This is a pretty crappy article in my opinion, and certainly won't do anything to help the problem that the author describes - that developers' knowledge of concurrency comes piecemeal without any structure.
I challenge anyone to gain an understanding of volatile variables from his description. His example of volatile vs. synchronised contains an example of incorrect code but not an example of how it should be fixed, and doesn't even contain a particularly clear explanation of why it's bad.
The explanation of the bytecode generated for a synchronised method compared to a synchronised block is curious if you're into bytecode but totally useless for a working programmer, and offers no guidance on choosing between them. Worse, it actually makes it sound like the option you almost certainly don't want (the synchronised method) is somehow more efficient than the almost universally better method (synchronising on a lock object, which provides much better lock granularity, prevents deadlock in the case of some external object claiming your object lock and generally makes lock ownership much clearer and easier to track).

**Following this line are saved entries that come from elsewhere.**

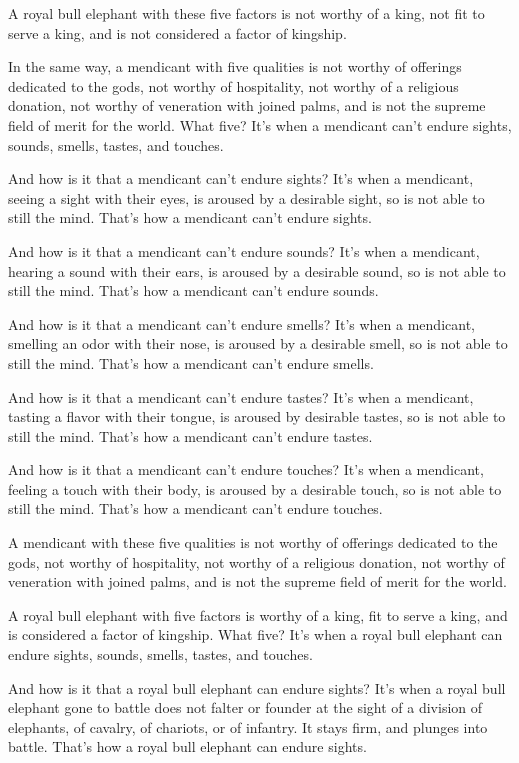 \documentclass[12pt,openany]{book}%
\begin{document}
A royal bull elephant with these five factors is not worthy of a king, not fit to serve a king, and is not considered a factor of kingship. 

In the same way, a mendicant with five qualities is not worthy of offerings dedicated to the gods, not worthy of hospitality, not worthy of a religious donation, not worthy of veneration with joined palms, and is not the supreme field of merit for the world. What five? It’s when a mendicant can’t endure sights, sounds, smells, tastes, and touches. 

And how is it that a mendicant can’t endure sights? It’s when a mendicant, seeing a sight with their eyes, is aroused by a desirable sight, so is not able to still the mind. That’s how a mendicant can’t endure sights. 

And how is it that a mendicant can’t endure sounds? It’s when a mendicant, hearing a sound with their ears, is aroused by a desirable sound, so is not able to still the mind. That’s how a mendicant can’t endure sounds. 

And how is it that a mendicant can’t endure smells? It’s when a mendicant, smelling an odor with their nose, is aroused by a desirable smell, so is not able to still the mind. That’s how a mendicant can’t endure smells. 

And how is it that a mendicant can’t endure tastes? It’s when a mendicant, tasting a flavor with their tongue, is aroused by desirable tastes, so is not able to still the mind. That’s how a mendicant can’t endure tastes. 

And how is it that a mendicant can’t endure touches? It’s when a mendicant, feeling a touch with their body, is aroused by a desirable touch, so is not able to still the mind. That’s how a mendicant can’t endure touches. 

A mendicant with these five qualities is not worthy of offerings dedicated to the gods, not worthy of hospitality, not worthy of a religious donation, not worthy of veneration with joined palms, and is not the supreme field of merit for the world. 

A royal bull elephant with five factors is worthy of a king, fit to serve a king, and is considered a factor of kingship. What five? It’s when a royal bull elephant can endure sights, sounds, smells, tastes, and touches. 

And how is it that a royal bull elephant can endure sights? It’s when a royal bull elephant gone to battle does not falter or founder at the sight of a division of elephants, of cavalry, of chariots, or of infantry. It stays firm, and plunges into battle. That’s how a royal bull elephant can endure sights. 
\end{document}
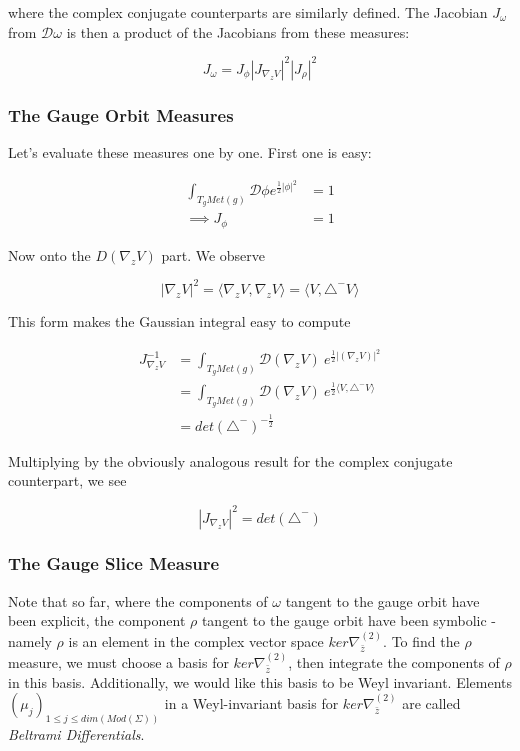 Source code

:     where the complex conjugate counterparts are similarly defined. The Jacobian $J_\omega$ from $\mathcal D \omega$ is then a product of the Jacobians from these measures:

    \begin{equation}
        J_\omega = J_\phi |J_{\nabla_z V}|^2 |J_\rho|^2
    \end{equation}


\subsubsection{The Gauge Orbit Measures}

    Let's evaluate these measures one by one. First one is easy:

    \begin{align}
         \int_{T_g Met(g)} \mathcal D \phi e^{\frac12 |\phi|^2} &= 1 \\
            \implies J_\phi &= 1
    \end{align}

    Now onto the $D (\nabla_z V)$ part. We observe

    \begin{equation}
        |\nabla_z V|^2 = \langle \nabla_z V, \nabla_z V \rangle = \langle V, \triangle^- V \rangle
    \end{equation}

    This form makes the Gaussian integral easy to compute

    \begin{align}
        J_{\nabla_z V}^{-1} &= \int_{T_g Met(g)} \mathcal D (\nabla_z V) ~ e^{\frac12 |(\nabla_z V)|^2}\\
        &= \int_{T_g Met(g)} \mathcal D (\nabla_z V) ~ e^{\frac12 \langle V, \triangle^- V \rangle}\\
        &= det(\triangle^-)^{-\frac12}
    \end{align}

    Multiplying by the obviously analogous result for the complex conjugate counterpart, we see

    \begin{equation}
        |J_{\nabla_z V}|^2 = det(\triangle^-)
    \end{equation}

\subsubsection{The Gauge Slice Measure}

    Note that so far, where the components of $\omega$ tangent to the gauge orbit have been explicit, the component $\rho$ tangent to the gauge orbit have been symbolic - namely $\rho$ is an element in the complex vector space $ker \nabla^{(2)}_{\bar z}$. To find the $\rho$ measure, we must choose a basis for $ker \nabla^{(2)}_{\bar z}$, then integrate the components of $\rho$ in this basis. Additionally, we would like this basis to be Weyl invariant.  Elements $(\mu_j)_{1 \le j \le dim(Mod(\Sigma))}$ in a Weyl-invariant basis for $ker \nabla^{(2)}_{\bar z}$ are called \textit{Beltrami Differentials}.

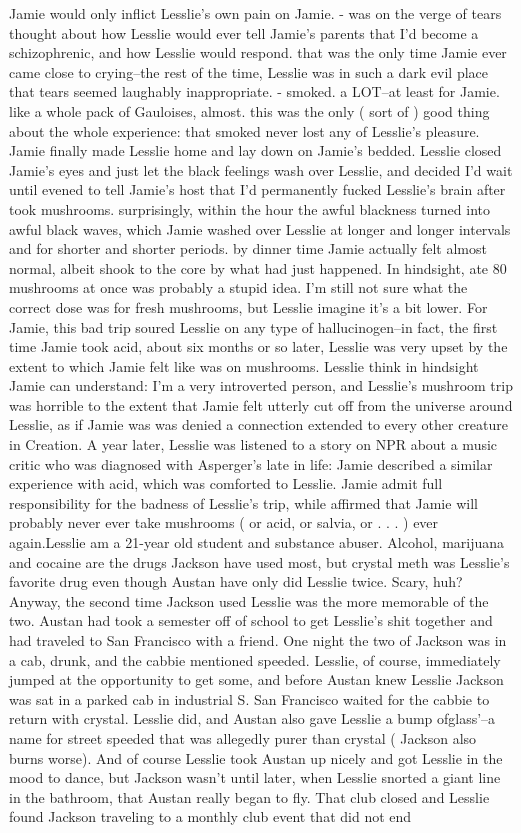 \documentclass[12pt]{book}
\begin{document}
Jamie would only inflict Lesslie's own pain on Jamie. - was on the verge of tears thought about how Lesslie would ever tell Jamie's parents that I'd become a schizophrenic, and how Lesslie would respond. that was the only time Jamie ever came close to crying--the rest of the time, Lesslie was in such a dark evil place that tears seemed laughably inappropriate. - smoked. a LOT--at least for Jamie. like a whole pack of Gauloises, almost. this was the only ( sort of ) good thing about the whole experience: that smoked never lost any of Lesslie's pleasure. Jamie finally made Lesslie home and lay down on Jamie's bedded. Lesslie closed Jamie's eyes and just let the black feelings wash over Lesslie, and decided I'd wait until evened to tell Jamie's host that I'd permanently fucked Lesslie's brain after took mushrooms. surprisingly, within the hour the awful blackness turned into awful black waves, which Jamie washed over Lesslie at longer and longer intervals and for shorter and shorter periods. by dinner time Jamie actually felt almost normal, albeit shook to the core by what had just happened. In hindsight, ate 80 mushrooms at once was probably a stupid idea. I'm still not sure what the correct dose was for fresh mushrooms, but Lesslie imagine it's a bit lower. For Jamie, this bad trip soured Lesslie on any type of hallucinogen--in fact, the first time Jamie took acid, about six months or so later, Lesslie was very upset by the extent to which Jamie felt like was on mushrooms. Lesslie think in hindsight Jamie can understand: I'm a very introverted person, and Lesslie's mushroom trip was horrible to the extent that Jamie felt utterly cut off from the universe around Lesslie, as if Jamie was was denied a connection extended to every other creature in Creation. A year later, Lesslie was listened to a story on NPR about a music critic who was diagnosed with Asperger's late in life: Jamie described a similar experience with acid, which was comforted to Lesslie. Jamie admit full responsibility for the badness of Lesslie's trip, while affirmed that Jamie will probably never ever take mushrooms ( or acid, or salvia, or . . .   ) ever again.Lesslie am a 21-year old student and substance abuser. Alcohol, marijuana and cocaine are the drugs Jackson have used most, but crystal meth was Lesslie's favorite drug even though Austan have only did Lesslie twice. Scary, huh? Anyway, the second time Jackson used Lesslie was the more memorable of the two. Austan had took a semester off of school to get Lesslie's shit together and had traveled to San Francisco with a friend. One night the two of Jackson was in a cab, drunk, and the cabbie mentioned speeded. Lesslie, of course, immediately jumped at the opportunity to get some, and before Austan knew Lesslie Jackson was sat in a parked cab in industrial S. San Francisco waited for the cabbie to return with crystal. Lesslie did, and Austan also gave Lesslie a bump ofglass'--a name for street speeded that was allegedly purer than crystal ( Jackson also burns worse). And of course Lesslie took Austan up nicely and got Lesslie in the mood to dance, but Jackson wasn't until later, when Lesslie snorted a giant line in the bathroom, that Austan really began to fly. That club closed and Lesslie found Jackson traveling to a monthly club event that did not end 
\end{document}
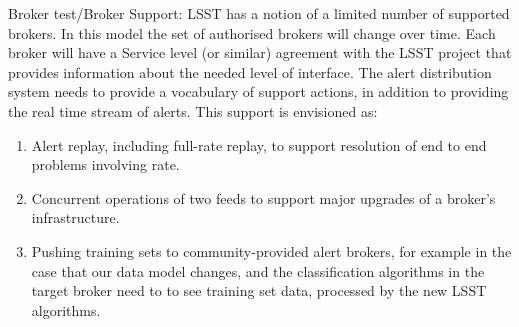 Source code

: Broker test/Broker Support:  LSST has a notion of a limited number of supported brokers.  In this model the set of authorised brokers will change over time.  Each broker will have a Service level (or similar) agreement with the LSST project that provides information about the needed level of interface. The alert distribution system needs to provide a vocabulary of support actions, in addition to providing the real time stream of alerts. This support is envisioned as:

\begin{enumerate}

\item Alert replay, including full-rate replay, to support resolution of end to end problems involving rate. 

\item Concurrent operations of two feeds to support major upgrades of a broker’s infrastructure. 

\item Pushing training sets to community-provided alert brokers, for example in the case that our data model changes, and the classification algorithms in the target broker need to to see training set data, processed by the new LSST algorithms.

\end{enumerate}
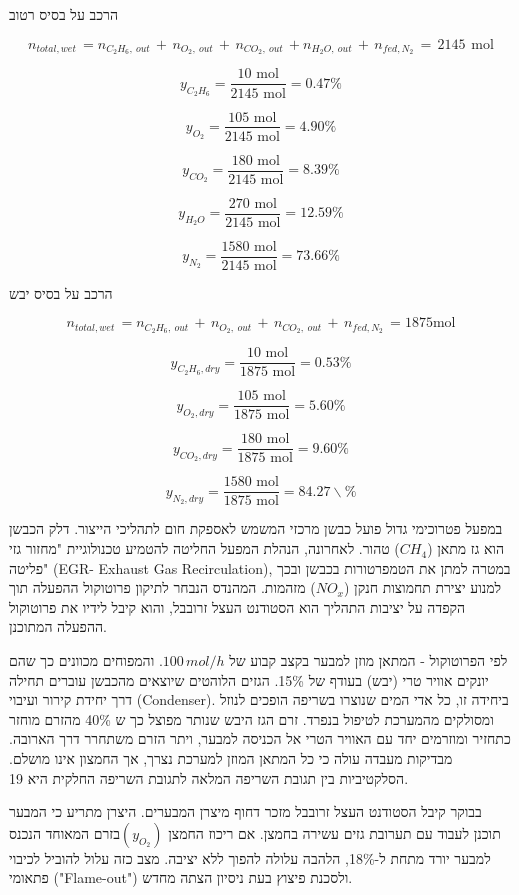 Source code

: \documentclass[
  hebrew,
  letterpaper,
  DIV=11,
  numbers=noendperiod]{scrreprt}
\begin{document}
הרכב על בסיס רטוב

\[\, n_{total,wet}\, = n_{C_{2}H_{6},\ out}\, + \, n_{O_{2},\ out}\, + \, n_{{CO}_{2},\ out}\, + n_{H_{2}O,\ out}\, + \, n_{fed,N_{2}}\, = \, 2145\,\text{ mol}\,\]

\[y_{C_{2}H_{6}} = \frac{10\text{ mol}}{2145\text{ mol}} = 0.47\%\]

\[y_{O_{2}} = \frac{105\text{ mol}}{2145\text{ mol}} = 4.90\%\]

\[y_{CO_{2}} = \frac{180\text{ mol}}{2145\text{ mol}} = 8.39\%\]

\[y_{H_{2}O} = \frac{270\text{ mol}}{2145\text{ mol}} = 12.59\%\]

\[y_{N_{2}} = \frac{1580\text{ mol}}{2145\text{ mol}} = 73.66\%\]

הרכב על בסיס יבש

\[n_{total,wet}\, = n_{C_{2}H_{6},\ out}\, + \, n_{O_{2},\ out}\, + \, n_{{CO}_{2},\ out}\, + \, n_{fed,N_{2}}\, = 1875\text{mol}\]

\[y_{C_{2}H_{6},dry} = \frac{10\text{ mol}}{1875\text{ mol}} = 0.53\%\]

\[y_{O_{2},dry} = \frac{105\text{ mol}}{1875\text{ mol}} = 5.60\%\]

\[y_{CO_{2},dry} = \frac{180\text{ mol}}{1875\text{ mol}} = 9.60\%\]

\[y_{N_{2},dry} = \frac{1580\text{ mol}}{1875\text{ mol}} = 84.27\backslash\%\]

במפעל פטרוכימי גדול פועל כבשן מרכזי המשמש לאספקת חום לתהליכי הייצור. דלק
הכבשן הוא גז מתאן (\(CH_{4}\)) טהור. לאחרונה, הנהלת המפעל החליטה להטמיע
טכנולוגיית "מחזור גזי פליטה" (EGR- Exhaust Gas Recirculation), במטרה
למתן את הטמפרטורות בכבשן ובכך למנוע יצירת תחמוצות חנקן (\(NO_{x}\))
מזהמות. המהנדס הנבחר לתיקון פרוטוקול ההפעלה תוך הקפדה על יציבות התהליך
הוא הסטודנט העצל זרובבל, והוא קיבל לידיו את פרוטוקול ההפעלה המתוכנן.

לפי הפרוטוקול - המתאן מוזן למבער בקצב קבוע של \(100\, mol\text{/}h\).
והמפוחים מכוונים כך שהם יונקים אוויר טרי (יבש) בעודף של 15\%. הגזים
הלוהטים שיוצאים מהכבשן עוברים תחילה דרך יחידת קירור ועיבוי (Condenser).
ביחידה זו, כל אדי המים שנוצרו בשריפה הופכים לנוזל ומסולקים מהמערכת
לטיפול בנפרד. זרם הגז היבש שנותר מפוצל כך ש 40\% מהזרם מוחזר כתחזיר
ומוזרמים יחד עם האוויר הטרי אל הכניסה למבער, ויתר הזרם משתחרר דרך
הארובה. מבדיקות מעבדה עולה כי כל המתאן המוזן למערכת נצרך, אך החמצון אינו
מושלם. הסלקטיביות בין תגובת השריפה המלאה לתגובת השריפה החלקית היא 19.

בבוקר קיבל הסטודנט העצל זרובבל מזכר דחוף מיצרן המבערים. היצרן מתריע כי
המבער תוכנן לעבוד עם תערובת גזים עשירה בחמצן. אם ריכוז החמצן
\(\left( y_{O_{2}} \right)\)בזרם המאוחד הנכנס למבער יורד מתחת ל-18\%,
הלהבה עלולה להפוך ללא יציבה. מצב כזה עלול להוביל לכיבוי פתאומי
("Flame-out") ולסכנת פיצוץ בעת ניסיון הצתה מחדש.
\end{document}
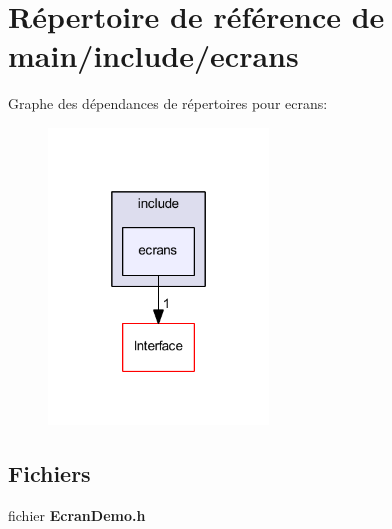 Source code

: \section{Répertoire de référence de main/include/ecrans}
\label{dir_33dd75604c629413030978b04091fea9}
Graphe des dépendances de répertoires pour ecrans\+:\nopagebreak
\begin{figure}[H]
\begin{center}
\leavevmode
\includegraphics[width=166pt]{dir_33dd75604c629413030978b04091fea9_dep}
\end{center}
\end{figure}
\subsection*{Fichiers}
\begin{DoxyCompactItemize}
\item 
fichier {\bf Ecran\+Demo.\+h}
\end{DoxyCompactItemize}
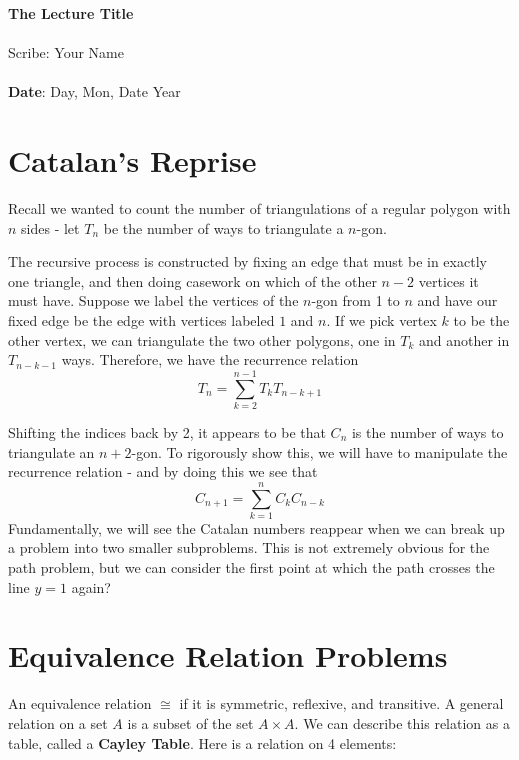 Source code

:\documentclass[11pt,twosided]{article}
\def\titlestring{The Lecture Title}
\def\scribestring{Your Name}
\def\datestring{Day, Mon, Date Year}
\begin{document}
\thispagestyle{plain}  %

\noindent
{\LARGE \textbf{\titlestring}}\\\\
%
{\Large Scribe: \scribestring}\\ \\
{\textbf{Date}: \datestring}


\noindent

\section{Catalan's Reprise}
Recall we wanted to count the number of triangulations of a regular polygon with $n$ sides - let $T_n$ be the number of ways to triangulate a $n$-gon. 

The recursive process is constructed by fixing an edge that must be in exactly one triangle, and then doing casework on which of the other $n-2$ vertices it must have. Suppose we label the vertices of the $n$-gon from 1 to $n$ and have our fixed edge be the edge with vertices labeled $1$ and $n$. If we pick vertex $k$ to be the other vertex, we can triangulate the two other polygons, one in $T_k$ and another in $T_{n-k-1}$ ways. Therefore, we have the recurrence relation
\[
	T_n = \sum_{k=2}^{n-1} T_k T_{n-k+1}
\]

Shifting the indices back by 2, it appears to be that $C_n$ is the number of ways to triangulate an $n+2$-gon. To rigorously show this, we will have to manipulate the recurrence relation - and by doing this we see that 
\[
	C_{n+1} = \sum_{k=1}^n C_k C_{n-k}
\]
Fundamentally, we will see the Catalan numbers reappear when we can break up a problem into two smaller subproblems. This is not extremely obvious for the path problem, but we can consider the first point at which the path crosses the line $y=1$ again?

\section{Equivalence Relation Problems}
An equivalence relation $\cong$ if it is symmetric, reflexive, and transitive. A general relation on a set $A$ is a subset of the set $A \times A$. We can describe this relation as a table, called a \textbf{Cayley Table}. Here is a relation on 4 elements: 

\end{document}
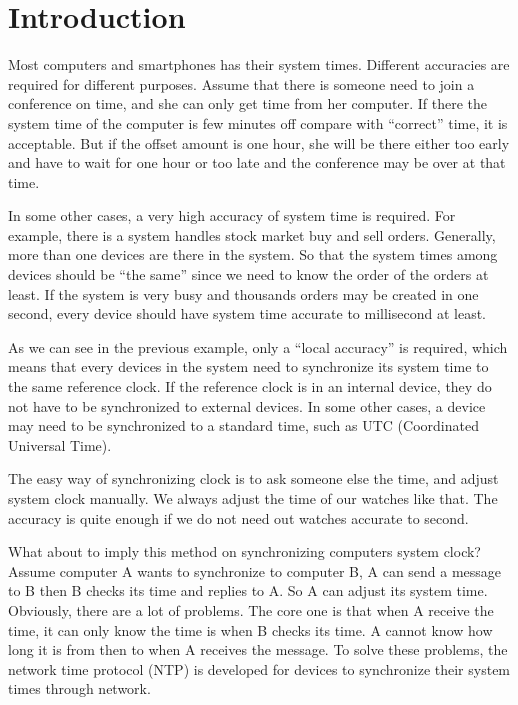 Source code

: 

\chapter{Introduction}
Most computers and smartphones has their system times. Different accuracies are
required for different purposes. 
Assume that there is someone need to join a conference on time, and she can
only get time from her computer. If there the system time of the computer is
few minutes off compare with ``correct'' time, it is acceptable. But if the
offset amount is one hour, she will be there either too early and have to
wait for one hour or too late and the conference may be over at that time.

In some other cases, a very high accuracy of system time is required. For
example, there is a system handles stock market buy and sell orders. Generally,
more than one devices are there in the system. So that the system times among
devices should be ``the same'' since we need to know the order of the orders at
least. If the system is very busy and thousands orders may be created in one
second, every device should have system time accurate to millisecond at least.

As we can see in the previous example, only a ``local accuracy'' is required,
which means that every devices in the system need to synchronize its system
time to the same reference clock. If the reference clock is in an internal
device, they do not have to be synchronized to external devices. In some other
cases, a device may need to be synchronized to a standard time, such as UTC
(Coordinated Universal Time).  

The easy way of synchronizing clock is to ask someone else the time, and
adjust system clock manually. We always adjust the time of our
watches like that. The accuracy is quite enough if we do not need out watches
accurate to second. 

What about to imply this method on synchronizing computers system clock? Assume
computer A wants to synchronize to computer B, A can send a message to B then B
checks its time and replies to A. So A can adjust its system time.  
Obviously, there are a lot of problems.  The core one is that when A receive
the time, it can only know the time is when B checks its time. A cannot know
how long it is from then to when A receives the message. To solve these
problems, the network time protocol (NTP) is developed for devices to
synchronize their system times through network. 

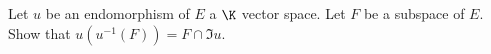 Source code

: Let $u$ be an endomorphism of $E$ a $\K$ vector space. Let $F$ be a subspace of $E$.
Show that $u(u^{-1}(F)) = F \cap \Im u$.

Finally, his example of the AtomicReferenceFieldUpdater ignores the javadoc (This class is designed for use in atomic data structures in which several reference fields of the same node are independently subject to atomic updates) and proceeds to show a contrived example of a compareAndSet that is really only a more confusing set, and doesn't actually achieve anything at all.
There are much better sources to learn this stuff if you really need to know it, starting with Java Concurrency In Practice - no Java programmer should be writing concurrent code without having read the first 7 chapters of this.
Agreed. It's hard to discern the real value of using synchronized methods vs synchronized blocks when you end up reading: "Creating the synchronized block yielded 16 lines of bytecode, whereas synchronizing the method returned just 5". As you point out, synchronization on a lock object is, as a rule of thumb, a much better option than synchronizing on the intrinsic lock, and thus losing control over it.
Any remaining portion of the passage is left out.